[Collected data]
--- START ---
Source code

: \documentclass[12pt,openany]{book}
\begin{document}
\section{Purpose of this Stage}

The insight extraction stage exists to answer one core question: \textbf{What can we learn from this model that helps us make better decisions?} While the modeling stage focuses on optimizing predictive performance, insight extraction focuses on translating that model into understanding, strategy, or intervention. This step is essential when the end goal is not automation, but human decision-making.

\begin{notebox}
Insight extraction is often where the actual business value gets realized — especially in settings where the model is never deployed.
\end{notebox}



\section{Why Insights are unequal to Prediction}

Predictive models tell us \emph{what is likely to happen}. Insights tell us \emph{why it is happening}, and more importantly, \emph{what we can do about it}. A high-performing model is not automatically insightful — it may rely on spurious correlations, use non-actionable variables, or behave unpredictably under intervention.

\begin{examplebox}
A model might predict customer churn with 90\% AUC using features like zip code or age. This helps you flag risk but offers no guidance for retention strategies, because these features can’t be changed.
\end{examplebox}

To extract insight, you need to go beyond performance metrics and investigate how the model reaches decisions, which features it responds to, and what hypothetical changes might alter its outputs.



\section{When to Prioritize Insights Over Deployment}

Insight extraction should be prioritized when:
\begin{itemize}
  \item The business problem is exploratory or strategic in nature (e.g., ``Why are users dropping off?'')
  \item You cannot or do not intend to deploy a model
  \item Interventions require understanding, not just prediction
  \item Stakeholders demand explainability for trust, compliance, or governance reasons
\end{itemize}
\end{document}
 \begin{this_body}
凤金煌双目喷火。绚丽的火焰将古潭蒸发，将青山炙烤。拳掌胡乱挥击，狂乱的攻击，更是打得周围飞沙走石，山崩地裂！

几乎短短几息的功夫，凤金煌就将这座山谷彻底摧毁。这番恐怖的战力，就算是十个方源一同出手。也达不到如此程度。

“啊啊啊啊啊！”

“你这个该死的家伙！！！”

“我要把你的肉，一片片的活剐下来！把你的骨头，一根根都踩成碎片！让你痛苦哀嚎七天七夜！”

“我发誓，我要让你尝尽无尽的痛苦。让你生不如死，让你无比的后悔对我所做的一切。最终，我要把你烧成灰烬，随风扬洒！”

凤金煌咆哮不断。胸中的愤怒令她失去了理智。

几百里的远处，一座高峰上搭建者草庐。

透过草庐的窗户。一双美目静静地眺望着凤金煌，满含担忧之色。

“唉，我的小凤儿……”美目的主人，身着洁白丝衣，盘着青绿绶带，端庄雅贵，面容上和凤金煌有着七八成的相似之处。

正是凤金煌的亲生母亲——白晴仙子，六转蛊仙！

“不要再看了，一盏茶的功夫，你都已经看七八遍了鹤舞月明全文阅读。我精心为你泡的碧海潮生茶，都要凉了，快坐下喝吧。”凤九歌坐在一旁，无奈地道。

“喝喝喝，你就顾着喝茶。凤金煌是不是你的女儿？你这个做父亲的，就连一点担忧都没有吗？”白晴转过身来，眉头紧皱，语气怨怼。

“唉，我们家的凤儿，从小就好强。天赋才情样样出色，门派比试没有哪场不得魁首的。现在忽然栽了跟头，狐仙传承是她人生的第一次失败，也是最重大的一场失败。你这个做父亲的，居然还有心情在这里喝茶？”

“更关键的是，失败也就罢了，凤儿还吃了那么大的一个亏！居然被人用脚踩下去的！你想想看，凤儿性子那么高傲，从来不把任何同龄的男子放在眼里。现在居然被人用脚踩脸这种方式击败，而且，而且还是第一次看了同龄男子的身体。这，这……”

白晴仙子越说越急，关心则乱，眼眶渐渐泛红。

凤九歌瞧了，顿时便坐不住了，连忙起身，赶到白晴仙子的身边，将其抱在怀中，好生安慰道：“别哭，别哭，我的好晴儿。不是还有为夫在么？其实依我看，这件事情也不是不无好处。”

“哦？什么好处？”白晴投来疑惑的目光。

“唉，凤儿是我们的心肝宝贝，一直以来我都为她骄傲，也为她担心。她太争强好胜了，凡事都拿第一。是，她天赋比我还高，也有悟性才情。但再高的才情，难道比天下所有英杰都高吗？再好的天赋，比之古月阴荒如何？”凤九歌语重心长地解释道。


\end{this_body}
--- END ---
* **Task item**
Exact copies of all the entries above should be returned.

* **Expected answer**
Source code

: \documentclass[12pt,openany]{book}
\begin{document}
\section{Purpose of this Stage}

The insight extraction stage exists to answer one core question: \textbf{What can we learn from this model that helps us make better decisions?} While the modeling stage focuses on optimizing predictive performance, insight extraction focuses on translating that model into understanding, strategy, or intervention. This step is essential when the end goal is not automation, but human decision-making.

\begin{notebox}
Insight extraction is often where the actual business value gets realized — especially in settings where the model is never deployed.
\end{notebox}



\section{Why Insights are unequal to Prediction}

Predictive models tell us \emph{what is likely to happen}. Insights tell us \emph{why it is happening}, and more importantly, \emph{what we can do about it}. A high-performing model is not automatically insightful — it may rely on spurious correlations, use non-actionable variables, or behave unpredictably under intervention.

\begin{examplebox}
A model might predict customer churn with 90\% AUC using features like zip code or age. This helps you flag risk but offers no guidance for retention strategies, because these features can’t be changed.
\end{examplebox}

To extract insight, you need to go beyond performance metrics and investigate how the model reaches decisions, which features it responds to, and what hypothetical changes might alter its outputs.



\section{When to Prioritize Insights Over Deployment}

Insight extraction should be prioritized when:
\begin{itemize}
  \item The business problem is exploratory or strategic in nature (e.g., ``Why are users dropping off?'')
  \item You cannot or do not intend to deploy a model
  \item Interventions require understanding, not just prediction
  \item Stakeholders demand explainability for trust, compliance, or governance reasons
\end{itemize}
\end{document}
 \begin{this_body}
凤金煌双目喷火。绚丽的火焰将古潭蒸发，将青山炙烤。拳掌胡乱挥击，狂乱的攻击，更是打得周围飞沙走石，山崩地裂！

几乎短短几息的功夫，凤金煌就将这座山谷彻底摧毁。这番恐怖的战力，就算是十个方源一同出手。也达不到如此程度。

“啊啊啊啊啊！”

“你这个该死的家伙！！！”

“我要把你的肉，一片片的活剐下来！把你的骨头，一根根都踩成碎片！让你痛苦哀嚎七天七夜！”

“我发誓，我要让你尝尽无尽的痛苦。让你生不如死，让你无比的后悔对我所做的一切。最终，我要把你烧成灰烬，随风扬洒！”

凤金煌咆哮不断。胸中的愤怒令她失去了理智。

几百里的远处，一座高峰上搭建者草庐。

透过草庐的窗户。一双美目静静地眺望着凤金煌，满含担忧之色。

“唉，我的小凤儿……”美目的主人，身着洁白丝衣，盘着青绿绶带，端庄雅贵，面容上和凤金煌有着七八成的相似之处。

正是凤金煌的亲生母亲——白晴仙子，六转蛊仙！

“不要再看了，一盏茶的功夫，你都已经看七八遍了鹤舞月明全文阅读。我精心为你泡的碧海潮生茶，都要凉了，快坐下喝吧。”凤九歌坐在一旁，无奈地道。

“喝喝喝，你就顾着喝茶。凤金煌是不是你的女儿？你这个做父亲的，就连一点担忧都没有吗？”白晴转过身来，眉头紧皱，语气怨怼。

“唉，我们家的凤儿，从小就好强。天赋才情样样出色，门派比试没有哪场不得魁首的。现在忽然栽了跟头，狐仙传承是她人生的第一次失败，也是最重大的一场失败。你这个做父亲的，居然还有心情在这里喝茶？”

“更关键的是，失败也就罢了，凤儿还吃了那么大的一个亏！居然被人用脚踩下去的！你想想看，凤儿性子那么高傲，从来不把任何同龄的男子放在眼里。现在居然被人用脚踩脸这种方式击败，而且，而且还是第一次看了同龄男子的身体。这，这……”

白晴仙子越说越急，关心则乱，眼眶渐渐泛红。

凤九歌瞧了，顿时便坐不住了，连忙起身，赶到白晴仙子的身边，将其抱在怀中，好生安慰道：“别哭，别哭，我的好晴儿。不是还有为夫在么？其实依我看，这件事情也不是不无好处。”

“哦？什么好处？”白晴投来疑惑的目光。

“唉，凤儿是我们的心肝宝贝，一直以来我都为她骄傲，也为她担心。她太争强好胜了，凡事都拿第一。是，她天赋比我还高，也有悟性才情。但再高的才情，难道比天下所有英杰都高吗？再好的天赋，比之古月阴荒如何？”凤九歌语重心长地解释道。


\end{this_body}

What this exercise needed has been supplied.